Supplied entries Start Marker
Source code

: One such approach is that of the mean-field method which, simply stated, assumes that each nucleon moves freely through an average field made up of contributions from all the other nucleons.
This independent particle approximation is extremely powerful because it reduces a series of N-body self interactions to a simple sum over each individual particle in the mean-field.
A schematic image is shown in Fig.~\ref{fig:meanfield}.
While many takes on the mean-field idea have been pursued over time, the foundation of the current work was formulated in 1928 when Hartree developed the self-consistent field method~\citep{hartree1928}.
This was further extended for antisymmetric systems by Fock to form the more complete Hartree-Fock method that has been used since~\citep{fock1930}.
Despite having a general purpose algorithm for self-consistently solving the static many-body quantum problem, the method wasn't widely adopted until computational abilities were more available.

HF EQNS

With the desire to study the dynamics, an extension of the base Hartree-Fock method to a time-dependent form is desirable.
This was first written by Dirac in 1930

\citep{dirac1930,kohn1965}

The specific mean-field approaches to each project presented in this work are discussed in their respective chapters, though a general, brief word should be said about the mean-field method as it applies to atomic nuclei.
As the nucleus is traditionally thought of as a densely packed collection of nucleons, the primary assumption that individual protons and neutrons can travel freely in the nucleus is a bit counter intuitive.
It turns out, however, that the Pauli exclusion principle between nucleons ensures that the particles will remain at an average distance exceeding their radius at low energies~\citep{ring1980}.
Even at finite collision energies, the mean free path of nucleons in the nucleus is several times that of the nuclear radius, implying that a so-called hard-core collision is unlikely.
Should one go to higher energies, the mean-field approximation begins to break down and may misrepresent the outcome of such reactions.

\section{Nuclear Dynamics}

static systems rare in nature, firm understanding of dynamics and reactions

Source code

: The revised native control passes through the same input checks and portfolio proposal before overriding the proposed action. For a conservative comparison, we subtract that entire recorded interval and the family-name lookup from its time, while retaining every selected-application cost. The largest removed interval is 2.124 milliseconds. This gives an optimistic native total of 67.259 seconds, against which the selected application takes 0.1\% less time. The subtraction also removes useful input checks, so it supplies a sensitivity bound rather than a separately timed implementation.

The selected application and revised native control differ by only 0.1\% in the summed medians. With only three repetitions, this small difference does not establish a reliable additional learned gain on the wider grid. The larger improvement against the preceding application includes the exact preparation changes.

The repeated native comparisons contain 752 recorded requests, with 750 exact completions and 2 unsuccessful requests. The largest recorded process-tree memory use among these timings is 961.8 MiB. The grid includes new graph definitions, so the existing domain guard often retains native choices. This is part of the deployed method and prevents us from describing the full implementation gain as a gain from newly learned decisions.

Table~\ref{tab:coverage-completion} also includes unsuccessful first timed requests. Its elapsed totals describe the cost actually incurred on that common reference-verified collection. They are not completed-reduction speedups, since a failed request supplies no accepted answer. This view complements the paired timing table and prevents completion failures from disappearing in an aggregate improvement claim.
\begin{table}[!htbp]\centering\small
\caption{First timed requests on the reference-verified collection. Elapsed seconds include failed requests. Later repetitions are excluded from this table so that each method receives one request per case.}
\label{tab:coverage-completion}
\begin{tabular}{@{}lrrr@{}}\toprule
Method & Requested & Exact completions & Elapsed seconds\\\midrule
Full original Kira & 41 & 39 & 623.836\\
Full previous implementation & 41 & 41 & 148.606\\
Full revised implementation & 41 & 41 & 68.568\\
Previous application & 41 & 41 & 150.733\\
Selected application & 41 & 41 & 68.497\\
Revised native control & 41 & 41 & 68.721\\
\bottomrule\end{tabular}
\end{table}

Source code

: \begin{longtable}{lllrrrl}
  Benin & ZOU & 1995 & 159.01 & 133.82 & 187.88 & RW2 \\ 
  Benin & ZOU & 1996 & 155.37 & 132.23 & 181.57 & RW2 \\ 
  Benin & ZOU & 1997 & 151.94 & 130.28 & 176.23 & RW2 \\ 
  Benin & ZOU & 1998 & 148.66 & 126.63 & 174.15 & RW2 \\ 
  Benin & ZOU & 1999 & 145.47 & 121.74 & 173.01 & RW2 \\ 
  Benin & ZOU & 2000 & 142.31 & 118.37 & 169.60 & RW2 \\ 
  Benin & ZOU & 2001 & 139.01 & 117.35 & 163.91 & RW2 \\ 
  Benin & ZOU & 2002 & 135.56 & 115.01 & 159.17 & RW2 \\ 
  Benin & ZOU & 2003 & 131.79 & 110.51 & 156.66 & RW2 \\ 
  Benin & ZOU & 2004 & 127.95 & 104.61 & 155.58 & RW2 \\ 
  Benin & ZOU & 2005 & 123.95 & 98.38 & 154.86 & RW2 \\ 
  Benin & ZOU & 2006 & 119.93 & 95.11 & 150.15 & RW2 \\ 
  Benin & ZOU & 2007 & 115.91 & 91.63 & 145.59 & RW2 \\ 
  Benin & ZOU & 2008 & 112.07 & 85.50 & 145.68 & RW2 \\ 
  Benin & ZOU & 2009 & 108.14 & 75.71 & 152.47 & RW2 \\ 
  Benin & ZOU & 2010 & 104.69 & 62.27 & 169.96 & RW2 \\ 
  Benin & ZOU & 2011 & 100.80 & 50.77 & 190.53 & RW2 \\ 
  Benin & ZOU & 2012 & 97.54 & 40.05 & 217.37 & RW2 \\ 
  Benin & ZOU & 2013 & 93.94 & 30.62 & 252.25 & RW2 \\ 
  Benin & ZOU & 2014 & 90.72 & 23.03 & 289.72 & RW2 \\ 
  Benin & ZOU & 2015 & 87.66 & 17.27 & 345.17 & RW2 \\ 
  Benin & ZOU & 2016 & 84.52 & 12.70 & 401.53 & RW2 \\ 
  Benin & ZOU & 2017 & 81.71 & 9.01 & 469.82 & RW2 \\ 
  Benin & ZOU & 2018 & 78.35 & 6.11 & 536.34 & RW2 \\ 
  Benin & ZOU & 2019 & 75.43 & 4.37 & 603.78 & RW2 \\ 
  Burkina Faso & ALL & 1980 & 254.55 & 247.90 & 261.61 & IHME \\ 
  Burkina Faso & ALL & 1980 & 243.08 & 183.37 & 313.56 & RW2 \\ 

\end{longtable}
Supplied entries End Marker
[Task requirements] Give again each line shown above, keeping every word as it is.

[Answer space]
Source code

: One such approach is that of the mean-field method which, simply stated, assumes that each nucleon moves freely through an average field made up of contributions from all the other nucleons.
This independent particle approximation is extremely powerful because it reduces a series of N-body self interactions to a simple sum over each individual particle in the mean-field.
A schematic image is shown in Fig.~\ref{fig:meanfield}.
While many takes on the mean-field idea have been pursued over time, the foundation of the current work was formulated in 1928 when Hartree developed the self-consistent field method~\citep{hartree1928}.
This was further extended for antisymmetric systems by Fock to form the more complete Hartree-Fock method that has been used since~\citep{fock1930}.
Despite having a general purpose algorithm for self-consistently solving the static many-body quantum problem, the method wasn't widely adopted until computational abilities were more available.

HF EQNS

With the desire to study the dynamics, an extension of the base Hartree-Fock method to a time-dependent form is desirable.
This was first written by Dirac in 1930

\citep{dirac1930,kohn1965}

The specific mean-field approaches to each project presented in this work are discussed in their respective chapters, though a general, brief word should be said about the mean-field method as it applies to atomic nuclei.
As the nucleus is traditionally thought of as a densely packed collection of nucleons, the primary assumption that individual protons and neutrons can travel freely in the nucleus is a bit counter intuitive.
It turns out, however, that the Pauli exclusion principle between nucleons ensures that the particles will remain at an average distance exceeding their radius at low energies~\citep{ring1980}.
Even at finite collision energies, the mean free path of nucleons in the nucleus is several times that of the nuclear radius, implying that a so-called hard-core collision is unlikely.
Should one go to higher energies, the mean-field approximation begins to break down and may misrepresent the outcome of such reactions.

\section{Nuclear Dynamics}

static systems rare in nature, firm understanding of dynamics and reactions

Source code

: The revised native control passes through the same input checks and portfolio proposal before overriding the proposed action. For a conservative comparison, we subtract that entire recorded interval and the family-name lookup from its time, while retaining every selected-application cost. The largest removed interval is 2.124 milliseconds. This gives an optimistic native total of 67.259 seconds, against which the selected application takes 0.1\% less time. The subtraction also removes useful input checks, so it supplies a sensitivity bound rather than a separately timed implementation.

The selected application and revised native control differ by only 0.1\% in the summed medians. With only three repetitions, this small difference does not establish a reliable additional learned gain on the wider grid. The larger improvement against the preceding application includes the exact preparation changes.

The repeated native comparisons contain 752 recorded requests, with 750 exact completions and 2 unsuccessful requests. The largest recorded process-tree memory use among these timings is 961.8 MiB. The grid includes new graph definitions, so the existing domain guard often retains native choices. This is part of the deployed method and prevents us from describing the full implementation gain as a gain from newly learned decisions.

Table~\ref{tab:coverage-completion} also includes unsuccessful first timed requests. Its elapsed totals describe the cost actually incurred on that common reference-verified collection. They are not completed-reduction speedups, since a failed request supplies no accepted answer. This view complements the paired timing table and prevents completion failures from disappearing in an aggregate improvement claim.
\begin{table}[!htbp]\centering\small
\caption{First timed requests on the reference-verified collection. Elapsed seconds include failed requests. Later repetitions are excluded from this table so that each method receives one request per case.}
\label{tab:coverage-completion}
\begin{tabular}{@{}lrrr@{}}\toprule
Method & Requested & Exact completions & Elapsed seconds\\\midrule
Full original Kira & 41 & 39 & 623.836\\
Full previous implementation & 41 & 41 & 148.606\\
Full revised implementation & 41 & 41 & 68.568\\
Previous application & 41 & 41 & 150.733\\
Selected application & 41 & 41 & 68.497\\
Revised native control & 41 & 41 & 68.721\\
\bottomrule\end{tabular}
\end{table}

Source code

: \begin{longtable}{lllrrrl}
  Benin & ZOU & 1995 & 159.01 & 133.82 & 187.88 & RW2 \\ 
  Benin & ZOU & 1996 & 155.37 & 132.23 & 181.57 & RW2 \\ 
  Benin & ZOU & 1997 & 151.94 & 130.28 & 176.23 & RW2 \\ 
  Benin & ZOU & 1998 & 148.66 & 126.63 & 174.15 & RW2 \\ 
  Benin & ZOU & 1999 & 145.47 & 121.74 & 173.01 & RW2 \\ 
  Benin & ZOU & 2000 & 142.31 & 118.37 & 169.60 & RW2 \\ 
  Benin & ZOU & 2001 & 139.01 & 117.35 & 163.91 & RW2 \\ 
  Benin & ZOU & 2002 & 135.56 & 115.01 & 159.17 & RW2 \\ 
  Benin & ZOU & 2003 & 131.79 & 110.51 & 156.66 & RW2 \\ 
  Benin & ZOU & 2004 & 127.95 & 104.61 & 155.58 & RW2 \\ 
  Benin & ZOU & 2005 & 123.95 & 98.38 & 154.86 & RW2 \\ 
  Benin & ZOU & 2006 & 119.93 & 95.11 & 150.15 & RW2 \\ 
  Benin & ZOU & 2007 & 115.91 & 91.63 & 145.59 & RW2 \\ 
  Benin & ZOU & 2008 & 112.07 & 85.50 & 145.68 & RW2 \\ 
  Benin & ZOU & 2009 & 108.14 & 75.71 & 152.47 & RW2 \\ 
  Benin & ZOU & 2010 & 104.69 & 62.27 & 169.96 & RW2 \\ 
  Benin & ZOU & 2011 & 100.80 & 50.77 & 190.53 & RW2 \\ 
  Benin & ZOU & 2012 & 97.54 & 40.05 & 217.37 & RW2 \\ 
  Benin & ZOU & 2013 & 93.94 & 30.62 & 252.25 & RW2 \\ 
  Benin & ZOU & 2014 & 90.72 & 23.03 & 289.72 & RW2 \\ 
  Benin & ZOU & 2015 & 87.66 & 17.27 & 345.17 & RW2 \\ 
  Benin & ZOU & 2016 & 84.52 & 12.70 & 401.53 & RW2 \\ 
  Benin & ZOU & 2017 & 81.71 & 9.01 & 469.82 & RW2 \\ 
  Benin & ZOU & 2018 & 78.35 & 6.11 & 536.34 & RW2 \\ 
  Benin & ZOU & 2019 & 75.43 & 4.37 & 603.78 & RW2 \\ 
  Burkina Faso & ALL & 1980 & 254.55 & 247.90 & 261.61 & IHME \\ 
  Burkina Faso & ALL & 1980 & 243.08 & 183.37 & 313.56 & RW2 \\ 

\end{longtable}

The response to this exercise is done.